━━ Supplied information ━━
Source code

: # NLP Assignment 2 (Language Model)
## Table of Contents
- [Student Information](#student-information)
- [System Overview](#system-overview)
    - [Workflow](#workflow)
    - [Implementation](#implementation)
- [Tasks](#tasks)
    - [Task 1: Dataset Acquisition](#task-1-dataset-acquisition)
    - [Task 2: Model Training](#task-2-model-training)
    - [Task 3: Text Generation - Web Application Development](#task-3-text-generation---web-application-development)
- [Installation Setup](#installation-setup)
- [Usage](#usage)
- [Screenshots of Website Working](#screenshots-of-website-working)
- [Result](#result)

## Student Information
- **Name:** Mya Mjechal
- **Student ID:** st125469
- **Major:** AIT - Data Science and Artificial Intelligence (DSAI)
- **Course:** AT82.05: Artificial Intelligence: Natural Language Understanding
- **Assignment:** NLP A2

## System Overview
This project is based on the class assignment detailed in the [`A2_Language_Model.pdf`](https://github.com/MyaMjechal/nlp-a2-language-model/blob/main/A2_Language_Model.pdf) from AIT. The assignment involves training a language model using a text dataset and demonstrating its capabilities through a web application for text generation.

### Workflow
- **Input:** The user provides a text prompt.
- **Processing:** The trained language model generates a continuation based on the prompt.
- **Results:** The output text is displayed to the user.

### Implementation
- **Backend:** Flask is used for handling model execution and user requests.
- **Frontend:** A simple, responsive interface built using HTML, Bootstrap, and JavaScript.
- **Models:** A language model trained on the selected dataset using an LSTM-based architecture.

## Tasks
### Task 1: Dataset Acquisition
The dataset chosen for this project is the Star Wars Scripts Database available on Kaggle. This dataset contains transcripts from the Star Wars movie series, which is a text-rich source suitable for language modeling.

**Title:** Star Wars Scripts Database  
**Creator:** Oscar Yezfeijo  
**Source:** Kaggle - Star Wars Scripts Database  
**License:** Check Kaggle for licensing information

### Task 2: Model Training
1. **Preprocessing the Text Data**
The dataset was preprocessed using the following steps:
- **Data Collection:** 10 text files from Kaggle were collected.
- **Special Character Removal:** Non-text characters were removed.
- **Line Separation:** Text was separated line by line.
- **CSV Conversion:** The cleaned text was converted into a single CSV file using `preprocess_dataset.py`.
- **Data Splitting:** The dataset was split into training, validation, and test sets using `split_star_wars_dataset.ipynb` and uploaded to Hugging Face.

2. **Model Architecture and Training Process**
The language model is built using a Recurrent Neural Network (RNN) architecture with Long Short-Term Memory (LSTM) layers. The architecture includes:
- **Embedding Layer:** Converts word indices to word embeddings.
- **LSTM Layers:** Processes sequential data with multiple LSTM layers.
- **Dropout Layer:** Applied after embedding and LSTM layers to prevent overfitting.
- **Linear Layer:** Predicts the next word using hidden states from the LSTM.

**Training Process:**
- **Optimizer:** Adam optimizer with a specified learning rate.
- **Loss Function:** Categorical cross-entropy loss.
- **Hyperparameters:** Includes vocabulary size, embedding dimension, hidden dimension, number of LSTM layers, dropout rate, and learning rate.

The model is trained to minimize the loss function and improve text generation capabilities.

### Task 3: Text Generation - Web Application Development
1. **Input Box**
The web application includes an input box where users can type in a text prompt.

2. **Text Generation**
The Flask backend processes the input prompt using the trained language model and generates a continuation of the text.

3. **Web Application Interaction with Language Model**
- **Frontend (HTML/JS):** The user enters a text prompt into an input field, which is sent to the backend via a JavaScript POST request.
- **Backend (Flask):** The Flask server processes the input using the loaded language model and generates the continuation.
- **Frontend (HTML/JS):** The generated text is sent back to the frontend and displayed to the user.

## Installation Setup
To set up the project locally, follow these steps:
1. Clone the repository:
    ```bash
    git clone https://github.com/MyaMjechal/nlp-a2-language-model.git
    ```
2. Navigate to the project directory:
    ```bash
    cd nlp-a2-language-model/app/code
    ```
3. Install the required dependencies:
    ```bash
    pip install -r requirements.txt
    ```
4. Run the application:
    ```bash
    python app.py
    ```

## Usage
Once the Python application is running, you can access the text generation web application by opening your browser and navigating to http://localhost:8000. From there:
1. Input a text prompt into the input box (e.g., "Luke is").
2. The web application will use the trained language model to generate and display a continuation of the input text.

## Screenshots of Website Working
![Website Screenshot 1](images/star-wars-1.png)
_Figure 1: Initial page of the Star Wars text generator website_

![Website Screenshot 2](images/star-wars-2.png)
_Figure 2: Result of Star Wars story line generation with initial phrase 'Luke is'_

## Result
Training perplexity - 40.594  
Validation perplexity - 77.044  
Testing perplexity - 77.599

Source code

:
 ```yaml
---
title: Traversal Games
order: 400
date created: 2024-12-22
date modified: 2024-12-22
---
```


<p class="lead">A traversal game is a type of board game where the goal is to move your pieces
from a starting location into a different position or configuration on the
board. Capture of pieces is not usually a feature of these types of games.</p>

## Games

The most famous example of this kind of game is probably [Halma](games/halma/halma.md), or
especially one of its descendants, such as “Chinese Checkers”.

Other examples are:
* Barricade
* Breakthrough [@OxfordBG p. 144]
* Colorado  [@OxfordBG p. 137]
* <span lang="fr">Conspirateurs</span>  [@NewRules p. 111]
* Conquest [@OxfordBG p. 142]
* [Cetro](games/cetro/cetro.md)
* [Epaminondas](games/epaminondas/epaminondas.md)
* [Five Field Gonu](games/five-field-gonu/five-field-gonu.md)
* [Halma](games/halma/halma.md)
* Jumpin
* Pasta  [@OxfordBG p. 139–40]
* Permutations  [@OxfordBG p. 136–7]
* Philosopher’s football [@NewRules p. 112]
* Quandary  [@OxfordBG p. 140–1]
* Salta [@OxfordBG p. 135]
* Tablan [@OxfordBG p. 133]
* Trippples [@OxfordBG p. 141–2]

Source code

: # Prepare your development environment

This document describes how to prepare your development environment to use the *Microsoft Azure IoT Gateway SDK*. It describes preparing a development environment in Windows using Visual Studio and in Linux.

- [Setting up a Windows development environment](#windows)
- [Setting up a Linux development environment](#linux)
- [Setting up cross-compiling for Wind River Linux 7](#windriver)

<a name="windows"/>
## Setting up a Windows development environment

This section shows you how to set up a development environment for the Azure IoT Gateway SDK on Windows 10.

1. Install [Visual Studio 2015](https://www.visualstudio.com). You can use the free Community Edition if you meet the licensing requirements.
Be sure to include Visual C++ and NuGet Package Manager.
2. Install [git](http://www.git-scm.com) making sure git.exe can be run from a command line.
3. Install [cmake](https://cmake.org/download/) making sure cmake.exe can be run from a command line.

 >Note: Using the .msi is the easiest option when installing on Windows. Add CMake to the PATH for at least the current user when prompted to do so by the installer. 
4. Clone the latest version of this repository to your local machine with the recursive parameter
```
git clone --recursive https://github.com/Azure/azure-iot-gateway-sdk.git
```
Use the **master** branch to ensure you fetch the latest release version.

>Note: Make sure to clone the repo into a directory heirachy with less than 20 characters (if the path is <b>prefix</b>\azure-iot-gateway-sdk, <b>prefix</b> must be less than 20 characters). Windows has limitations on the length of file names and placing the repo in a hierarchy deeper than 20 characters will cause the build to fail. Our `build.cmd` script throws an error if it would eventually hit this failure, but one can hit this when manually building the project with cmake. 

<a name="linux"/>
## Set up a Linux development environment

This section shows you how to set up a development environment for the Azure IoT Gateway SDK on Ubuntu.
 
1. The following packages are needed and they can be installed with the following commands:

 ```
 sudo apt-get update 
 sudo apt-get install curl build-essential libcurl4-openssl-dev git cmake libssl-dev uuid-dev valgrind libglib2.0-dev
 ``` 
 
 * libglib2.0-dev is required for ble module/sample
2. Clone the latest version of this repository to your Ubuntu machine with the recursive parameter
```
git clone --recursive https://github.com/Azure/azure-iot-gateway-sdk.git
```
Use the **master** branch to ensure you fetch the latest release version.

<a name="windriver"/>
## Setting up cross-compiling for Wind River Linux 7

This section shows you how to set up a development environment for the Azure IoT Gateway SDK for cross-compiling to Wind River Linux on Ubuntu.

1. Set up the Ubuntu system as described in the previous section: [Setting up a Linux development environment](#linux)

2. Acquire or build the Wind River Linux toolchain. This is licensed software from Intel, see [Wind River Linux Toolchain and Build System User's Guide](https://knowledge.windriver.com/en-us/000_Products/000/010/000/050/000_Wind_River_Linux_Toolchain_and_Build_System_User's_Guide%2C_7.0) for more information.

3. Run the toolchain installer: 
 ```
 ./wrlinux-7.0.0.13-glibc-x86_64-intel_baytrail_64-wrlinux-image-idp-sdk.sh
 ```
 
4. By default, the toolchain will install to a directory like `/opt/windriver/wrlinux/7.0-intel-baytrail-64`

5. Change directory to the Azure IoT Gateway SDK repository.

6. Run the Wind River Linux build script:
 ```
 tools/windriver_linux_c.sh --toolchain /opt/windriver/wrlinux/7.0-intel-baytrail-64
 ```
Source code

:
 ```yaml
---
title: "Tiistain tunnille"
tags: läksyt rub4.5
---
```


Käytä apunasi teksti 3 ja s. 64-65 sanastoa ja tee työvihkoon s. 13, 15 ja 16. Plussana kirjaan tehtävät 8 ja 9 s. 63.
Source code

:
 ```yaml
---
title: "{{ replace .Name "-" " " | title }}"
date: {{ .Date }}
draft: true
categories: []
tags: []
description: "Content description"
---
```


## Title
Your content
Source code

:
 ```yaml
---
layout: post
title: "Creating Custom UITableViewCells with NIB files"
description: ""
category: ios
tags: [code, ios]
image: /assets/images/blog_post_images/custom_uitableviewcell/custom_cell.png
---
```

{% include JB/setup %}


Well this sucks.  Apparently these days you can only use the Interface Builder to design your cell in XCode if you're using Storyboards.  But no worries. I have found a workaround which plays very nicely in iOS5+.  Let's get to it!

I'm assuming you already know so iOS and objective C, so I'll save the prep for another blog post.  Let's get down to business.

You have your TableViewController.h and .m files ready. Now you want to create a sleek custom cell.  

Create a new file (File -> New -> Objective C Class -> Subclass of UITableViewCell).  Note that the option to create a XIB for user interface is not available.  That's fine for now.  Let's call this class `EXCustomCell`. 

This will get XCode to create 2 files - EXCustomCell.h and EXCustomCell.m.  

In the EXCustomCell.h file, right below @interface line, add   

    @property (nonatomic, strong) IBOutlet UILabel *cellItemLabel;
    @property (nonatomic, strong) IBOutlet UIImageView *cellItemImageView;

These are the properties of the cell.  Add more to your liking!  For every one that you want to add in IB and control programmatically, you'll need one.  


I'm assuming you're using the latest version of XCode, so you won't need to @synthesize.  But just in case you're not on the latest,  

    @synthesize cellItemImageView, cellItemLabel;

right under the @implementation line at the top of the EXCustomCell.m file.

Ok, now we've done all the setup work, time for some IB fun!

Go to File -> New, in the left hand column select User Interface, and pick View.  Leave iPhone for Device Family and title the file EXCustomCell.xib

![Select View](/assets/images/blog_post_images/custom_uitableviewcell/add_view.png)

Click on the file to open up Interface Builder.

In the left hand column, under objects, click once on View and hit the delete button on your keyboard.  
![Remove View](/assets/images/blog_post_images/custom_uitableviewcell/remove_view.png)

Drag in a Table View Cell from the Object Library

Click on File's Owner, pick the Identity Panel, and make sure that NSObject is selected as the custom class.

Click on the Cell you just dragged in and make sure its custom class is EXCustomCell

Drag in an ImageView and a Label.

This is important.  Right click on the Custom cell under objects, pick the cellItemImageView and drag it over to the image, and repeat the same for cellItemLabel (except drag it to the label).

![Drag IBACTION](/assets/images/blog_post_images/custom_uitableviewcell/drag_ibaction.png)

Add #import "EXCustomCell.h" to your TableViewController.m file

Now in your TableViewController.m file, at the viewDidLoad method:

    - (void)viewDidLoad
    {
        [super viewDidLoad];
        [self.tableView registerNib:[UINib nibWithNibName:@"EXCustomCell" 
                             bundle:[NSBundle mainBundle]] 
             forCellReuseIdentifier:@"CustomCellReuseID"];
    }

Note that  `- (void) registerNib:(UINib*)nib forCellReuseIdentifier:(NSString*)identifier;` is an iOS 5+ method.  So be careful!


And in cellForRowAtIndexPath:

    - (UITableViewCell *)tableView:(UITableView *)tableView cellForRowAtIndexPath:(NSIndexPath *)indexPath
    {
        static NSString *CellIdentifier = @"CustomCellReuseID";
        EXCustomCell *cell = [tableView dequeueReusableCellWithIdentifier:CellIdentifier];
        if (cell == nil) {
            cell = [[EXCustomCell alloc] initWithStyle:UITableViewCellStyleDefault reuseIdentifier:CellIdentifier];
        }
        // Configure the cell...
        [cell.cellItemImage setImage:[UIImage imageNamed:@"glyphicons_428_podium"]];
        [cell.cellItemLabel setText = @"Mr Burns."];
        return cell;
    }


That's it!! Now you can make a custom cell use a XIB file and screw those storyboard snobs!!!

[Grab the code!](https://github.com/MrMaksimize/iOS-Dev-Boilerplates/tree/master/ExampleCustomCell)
━━━
→ **Task to complete**
The answer must hold exactly the lines of the entries above, from the first line through the line that contains "- **Major:** AIT", and no others.

→ **Answer**
Source code

: # NLP Assignment 2 (Language Model)
## Table of Contents
- [Student Information](#student-information)
- [System Overview](#system-overview)
    - [Workflow](#workflow)
    - [Implementation](#implementation)
- [Tasks](#tasks)
    - [Task 1: Dataset Acquisition](#task-1-dataset-acquisition)
    - [Task 2: Model Training](#task-2-model-training)
    - [Task 3: Text Generation - Web Application Development](#task-3-text-generation---web-application-development)
- [Installation Setup](#installation-setup)
- [Usage](#usage)
- [Screenshots of Website Working](#screenshots-of-website-working)
- [Result](#result)

## Student Information
- **Name:** Mya Mjechal
- **Student ID:** st125469
- **Major:** AIT - Data Science and Artificial Intelligence (DSAI)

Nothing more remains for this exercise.